_WHAT THE TASK REQUIRES_:
Only the lines from the one with "- [Falšování](tampering.md)" through the end of the data are wanted, copied exactly.
*** Opening EXERCISE INPUT ***
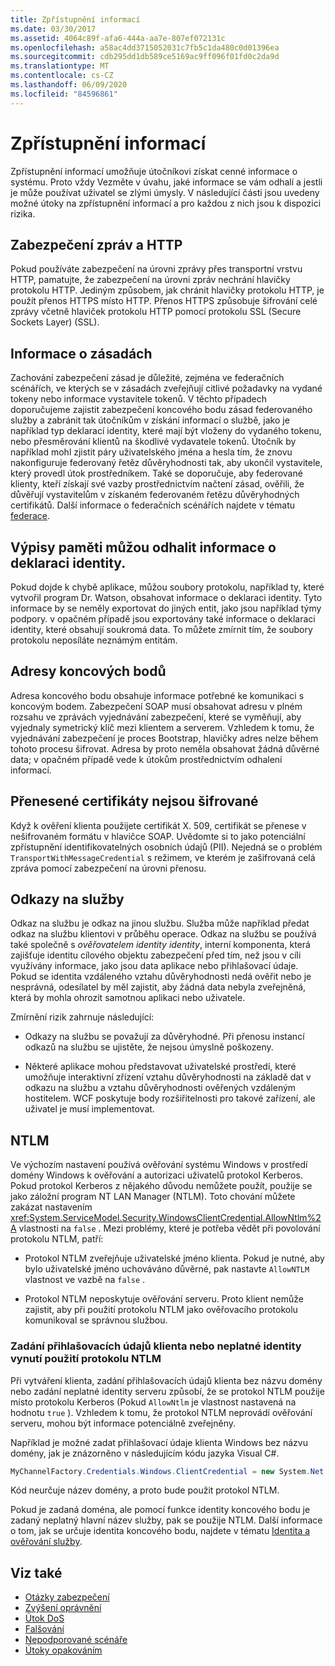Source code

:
 ```yaml
---
title: Zpřístupnění informací
ms.date: 03/30/2017
ms.assetid: 4064c89f-afa6-444a-aa7e-807ef072131c
ms.openlocfilehash: a58ac4dd3715052031c7fb5c1da480c0d01396ea
ms.sourcegitcommit: cdb295dd1db589ce5169ac9ff096f01fd0c2da9d
ms.translationtype: MT
ms.contentlocale: cs-CZ
ms.lasthandoff: 06/09/2020
ms.locfileid: "84596861"
---
```

# <a name="information-disclosure"></a>Zpřístupnění informací

Zpřístupnění informací umožňuje útočníkovi získat cenné informace o systému. Proto vždy Vezměte v úvahu, jaké informace se vám odhalí a jestli je může používat uživatel se zlými úmysly. V následující části jsou uvedeny možné útoky na zpřístupnění informací a pro každou z nich jsou k dispozici rizika.

## <a name="message-security-and-http"></a>Zabezpečení zpráv a HTTP

Pokud používáte zabezpečení na úrovni zprávy přes transportní vrstvu HTTP, pamatujte, že zabezpečení na úrovni zpráv nechrání hlavičky protokolu HTTP. Jediným způsobem, jak chránit hlavičky protokolu HTTP, je použít přenos HTTPS místo HTTP. Přenos HTTPS způsobuje šifrování celé zprávy včetně hlaviček protokolu HTTP pomocí protokolu SSL (Secure Sockets Layer) (SSL).

## <a name="policy-information"></a>Informace o zásadách

Zachování zabezpečení zásad je důležité, zejména ve federačních scénářích, ve kterých se v zásadách zveřejňují citlivé požadavky na vydané tokeny nebo informace vystavitele tokenů. V těchto případech doporučujeme zajistit zabezpečení koncového bodu zásad federovaného služby a zabránit tak útočníkům v získání informací o službě, jako je například typ deklarací identity, které mají být vloženy do vydaného tokenu, nebo přesměrování klientů na škodlivé vydavatele tokenů. Útočník by například mohl zjistit páry uživatelského jména a hesla tím, že znovu nakonfiguruje federovaný řetěz důvěryhodnosti tak, aby ukončil vystavitele, který provedl útok prostředníkem. Také se doporučuje, aby federované klienty, kteří získají své vazby prostřednictvím načtení zásad, ověřili, že důvěřují vystavitelům v získaném federovaném řetězu důvěryhodných certifikátů. Další informace o federačních scénářích najdete v tématu [federace](federation.md).

## <a name="memory-dumps-can-reveal-claim-information"></a>Výpisy paměti můžou odhalit informace o deklaraci identity.

Pokud dojde k chybě aplikace, můžou soubory protokolu, například ty, které vytvořil program Dr. Watson, obsahovat informace o deklaraci identity. Tyto informace by se neměly exportovat do jiných entit, jako jsou například týmy podpory. v opačném případě jsou exportovány také informace o deklaraci identity, které obsahují soukromá data. To můžete zmírnit tím, že soubory protokolu neposíláte neznámým entitám.

## <a name="endpoint-addresses"></a>Adresy koncových bodů

Adresa koncového bodu obsahuje informace potřebné ke komunikaci s koncovým bodem. Zabezpečení SOAP musí obsahovat adresu v plném rozsahu ve zprávách vyjednávání zabezpečení, které se vyměňují, aby vyjednaly symetrický klíč mezi klientem a serverem. Vzhledem k tomu, že vyjednávání zabezpečení je proces Bootstrap, hlavičky adres nelze během tohoto procesu šifrovat. Adresa by proto neměla obsahovat žádná důvěrné data; v opačném případě vede k útokům prostřednictvím odhalení informací.

## <a name="certificates-transferred-unencrypted"></a>Přenesené certifikáty nejsou šifrované

Když k ověření klienta použijete certifikát X. 509, certifikát se přenese v nešifrovaném formátu v hlavičce SOAP. Uvědomte si to jako potenciální zpřístupnění identifikovatelných osobních údajů (PII). Nejedná se o problém `TransportWithMessageCredential` s režimem, ve kterém je zašifrovaná celá zpráva pomocí zabezpečení na úrovni přenosu.

## <a name="service-references"></a>Odkazy na služby

Odkaz na službu je odkaz na jinou službu. Služba může například předat odkaz na službu klientovi v průběhu operace. Odkaz na službu se používá také společně s *ověřovatelem identity identity*, interní komponenta, která zajišťuje identitu cílového objektu zabezpečení před tím, než jsou v cíli využívány informace, jako jsou data aplikace nebo přihlašovací údaje. Pokud se identita vzdáleného vztahu důvěryhodnosti nedá ověřit nebo je nesprávná, odesílatel by měl zajistit, aby žádná data nebyla zveřejněná, která by mohla ohrozit samotnou aplikaci nebo uživatele.

Zmírnění rizik zahrnuje následující:

- Odkazy na službu se považují za důvěryhodné. Při přenosu instancí odkazů na službu se ujistěte, že nejsou úmyslně poškozeny.

- Některé aplikace mohou představovat uživatelské prostředí, které umožňuje interaktivní zřízení vztahu důvěryhodnosti na základě dat v odkazu na službu a vztahu důvěryhodnosti ověřených vzdáleným hostitelem. WCF poskytuje body rozšiřitelnosti pro takové zařízení, ale uživatel je musí implementovat.

## <a name="ntlm"></a>NTLM

Ve výchozím nastavení používá ověřování systému Windows v prostředí domény Windows k ověřování a autorizaci uživatelů protokol Kerberos. Pokud protokol Kerberos z nějakého důvodu nemůžete použít, použije se jako záložní program NT LAN Manager (NTLM). Toto chování můžete zakázat nastavením <xref:System.ServiceModel.Security.WindowsClientCredential.AllowNtlm%2A> vlastnosti na `false` . Mezi problémy, které je potřeba vědět při povolování protokolu NTLM, patří:

- Protokol NTLM zveřejňuje uživatelské jméno klienta. Pokud je nutné, aby bylo uživatelské jméno uchováváno důvěrné, pak nastavte `AllowNTLM` vlastnost ve vazbě na `false` .

- Protokol NTLM neposkytuje ověřování serveru. Proto klient nemůže zajistit, aby při použití protokolu NTLM jako ověřovacího protokolu komunikoval se správnou službou.

### <a name="specifying-client-credentials-or-invalid-identity-forces-ntlm-usage"></a>Zadání přihlašovacích údajů klienta nebo neplatné identity vynutí použití protokolu NTLM

Při vytváření klienta, zadání přihlašovacích údajů klienta bez názvu domény nebo zadání neplatné identity serveru způsobí, že se protokol NTLM použije místo protokolu Kerberos (Pokud `AllowNtlm` je vlastnost nastavená na hodnotu `true` ). Vzhledem k tomu, že protokol NTLM neprovádí ověřování serveru, mohou být informace potenciálně zveřejněny.

Například je možné zadat přihlašovací údaje klienta Windows bez názvu domény, jak je znázorněno v následujícím kódu jazyka Visual C#.

```csharp
MyChannelFactory.Credentials.Windows.ClientCredential = new System.Net.NetworkCredential("username", "password");
```

Kód neurčuje název domény, a proto bude použit protokol NTLM.

Pokud je zadaná doména, ale pomocí funkce identity koncového bodu je zadaný neplatný hlavní název služby, pak se použije NTLM. Další informace o tom, jak se určuje identita koncového bodu, najdete v tématu [Identita a ověřování služby](service-identity-and-authentication.md).

## <a name="see-also"></a>Viz také

- [Otázky zabezpečení](security-considerations-in-wcf.md)
- [Zvýšení oprávnění](elevation-of-privilege.md)
- [Útok DoS](denial-of-service.md)
- [Falšování](tampering.md)
- [Nepodporované scénáře](unsupported-scenarios.md)
- [Útoky opakováním](replay-attacks.md)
*** Closing EXERCISE INPUT ***
_TASK RESULT_:
- [Falšování](tampering.md)
- [Nepodporované scénáře](unsupported-scenarios.md)
- [Útoky opakováním](replay-attacks.md)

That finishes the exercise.